Une attaque de plus qui oppose le rendez-vous phare de C8, dont l’audience moyenne tourne autour du million de téléspectateurs, aux institutions culturelles et télévisuelles. Ces derniers mois, l’émission Touche pas à Mon Poste a fait couler beaucoup d’encre suite à certains dérapages. Rappelons-nous de la “perpétuité directe” soutenue par Cyril Hanouna pour la suspecte du meurtre de la jeune Lola, mais aussi le tollé après les insultes proférées à l’encontre du membre de La France Insoumise, Louis Boyard. Ces dérives n’ont pas échappé à l’Arcom, qui a plusieurs fois rappelé la chaîne à l’ordre, avec une mise en demeure en novembre dernier pour manquement à l’obligation de traiter avec mesure une affaire judiciaire en cours”. 

 

Les communautés engagées dans ce duel médiatique, qui ne date donc pas d’hier, semblent prendre des allures bien différentes, notamment politique, avec d’une part le populisme médiatique et de l’autre, l’institutionnalisme culturel.
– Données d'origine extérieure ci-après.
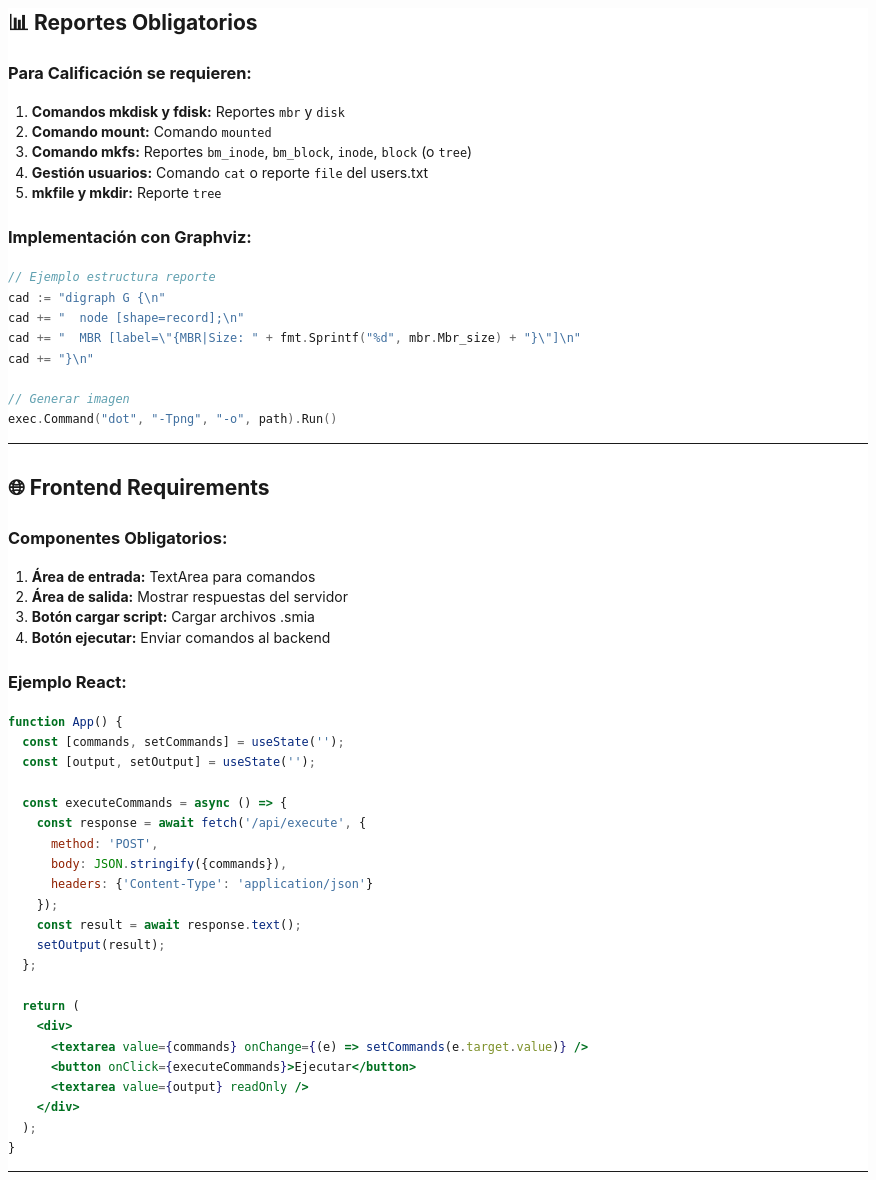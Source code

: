 
## 📊 **Reportes Obligatorios**

### **Para Calificación se requieren:**

1. **Comandos mkdisk y fdisk:** Reportes `mbr` y `disk`
2. **Comando mount:** Comando `mounted`
3. **Comando mkfs:** Reportes `bm_inode`, `bm_block`, `inode`, `block` (o `tree`)
4. **Gestión usuarios:** Comando `cat` o reporte `file` del users.txt
5. **mkfile y mkdir:** Reporte `tree`

### **Implementación con Graphviz:**
```go
// Ejemplo estructura reporte
cad := "digraph G {\n"
cad += "  node [shape=record];\n"
cad += "  MBR [label=\"{MBR|Size: " + fmt.Sprintf("%d", mbr.Mbr_size) + "}\"]\n"
cad += "}\n"

// Generar imagen
exec.Command("dot", "-Tpng", "-o", path).Run()
```

---

## 🌐 **Frontend Requirements**

### **Componentes Obligatorios:**
1. **Área de entrada:** TextArea para comandos
2. **Área de salida:** Mostrar respuestas del servidor
3. **Botón cargar script:** Cargar archivos .smia
4. **Botón ejecutar:** Enviar comandos al backend

### **Ejemplo React:**
```jsx
function App() {
  const [commands, setCommands] = useState('');
  const [output, setOutput] = useState('');

  const executeCommands = async () => {
    const response = await fetch('/api/execute', {
      method: 'POST',
      body: JSON.stringify({commands}),
      headers: {'Content-Type': 'application/json'}
    });
    const result = await response.text();
    setOutput(result);
  };

  return (
    <div>
      <textarea value={commands} onChange={(e) => setCommands(e.target.value)} />
      <button onClick={executeCommands}>Ejecutar</button>
      <textarea value={output} readOnly />
    </div>
  );
}
```

---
Politique, en effet, puisque le présentateur de C8 suggère des placements financiers alternatifs, en faveur de secteurs jugés plus utiles à la société, comme la sécurité et la santé. Son discours a notamment été défendu sur Twitter par Eric Zemmour, candidat aux élections présidentielles et président du parti Reconquête. Mais la culture, ne fait-elle pas partie des priorités pour notre jeunesse, à l’instar de l’enseignement ? Si aujourd’hui la diffusion massive de l’information est facilitée par Internet, les réseaux sociaux et les différents lieux culturels, elle n’en reste pas moins dispendieuse. Pour que chacun et chacune puisse avoir accès à la culture, c’est tout un écosystème humain, numérique et audiovisuel que nous devons financer.